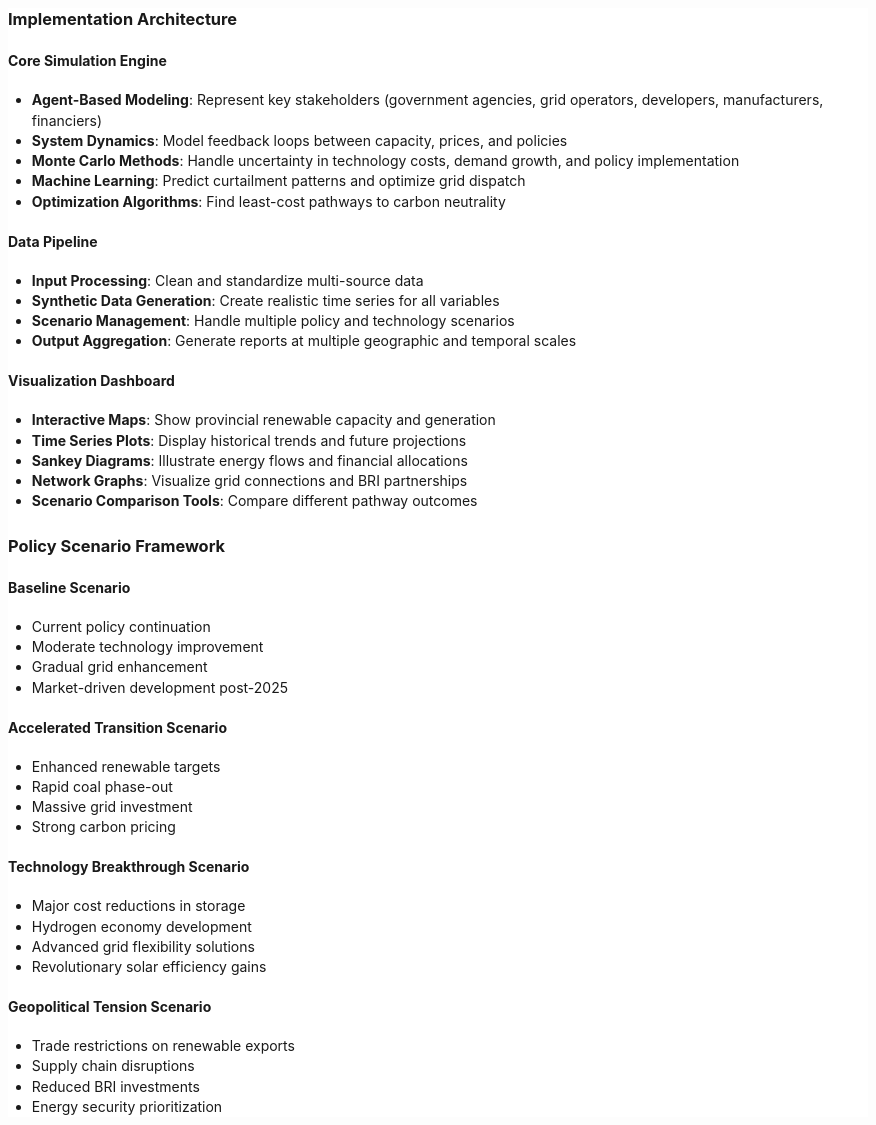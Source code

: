 ### Implementation Architecture

#### Core Simulation Engine

- **Agent-Based Modeling**: Represent key stakeholders (government agencies, grid operators, developers, manufacturers, financiers)
- **System Dynamics**: Model feedback loops between capacity, prices, and policies
- **Monte Carlo Methods**: Handle uncertainty in technology costs, demand growth, and policy implementation
- **Machine Learning**: Predict curtailment patterns and optimize grid dispatch
- **Optimization Algorithms**: Find least-cost pathways to carbon neutrality

#### Data Pipeline

- **Input Processing**: Clean and standardize multi-source data
- **Synthetic Data Generation**: Create realistic time series for all variables
- **Scenario Management**: Handle multiple policy and technology scenarios
- **Output Aggregation**: Generate reports at multiple geographic and temporal scales

#### Visualization Dashboard

- **Interactive Maps**: Show provincial renewable capacity and generation
- **Time Series Plots**: Display historical trends and future projections
- **Sankey Diagrams**: Illustrate energy flows and financial allocations
- **Network Graphs**: Visualize grid connections and BRI partnerships
- **Scenario Comparison Tools**: Compare different pathway outcomes

### Policy Scenario Framework

#### Baseline Scenario

- Current policy continuation
- Moderate technology improvement
- Gradual grid enhancement
- Market-driven development post-2025

#### Accelerated Transition Scenario

- Enhanced renewable targets
- Rapid coal phase-out
- Massive grid investment
- Strong carbon pricing

#### Technology Breakthrough Scenario

- Major cost reductions in storage
- Hydrogen economy development
- Advanced grid flexibility solutions
- Revolutionary solar efficiency gains

#### Geopolitical Tension Scenario

- Trade restrictions on renewable exports
- Supply chain disruptions
- Reduced BRI investments
- Energy security prioritization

++++++

**What the task asks**
Up to and including the line that holds "### Policy Scenario Framework", restate word for word each line of the records from their start, and only those lines, leaving out the pictures.

**Written response**
Source code

: ### Implementation Architecture

#### Core Simulation Engine

- **Agent-Based Modeling**: Represent key stakeholders (government agencies, grid operators, developers, manufacturers, financiers)
- **System Dynamics**: Model feedback loops between capacity, prices, and policies
- **Monte Carlo Methods**: Handle uncertainty in technology costs, demand growth, and policy implementation
- **Machine Learning**: Predict curtailment patterns and optimize grid dispatch
- **Optimization Algorithms**: Find least-cost pathways to carbon neutrality

#### Data Pipeline

- **Input Processing**: Clean and standardize multi-source data
- **Synthetic Data Generation**: Create realistic time series for all variables
- **Scenario Management**: Handle multiple policy and technology scenarios
- **Output Aggregation**: Generate reports at multiple geographic and temporal scales

#### Visualization Dashboard

- **Interactive Maps**: Show provincial renewable capacity and generation
- **Time Series Plots**: Display historical trends and future projections
- **Sankey Diagrams**: Illustrate energy flows and financial allocations
- **Network Graphs**: Visualize grid connections and BRI partnerships
- **Scenario Comparison Tools**: Compare different pathway outcomes

### Policy Scenario Framework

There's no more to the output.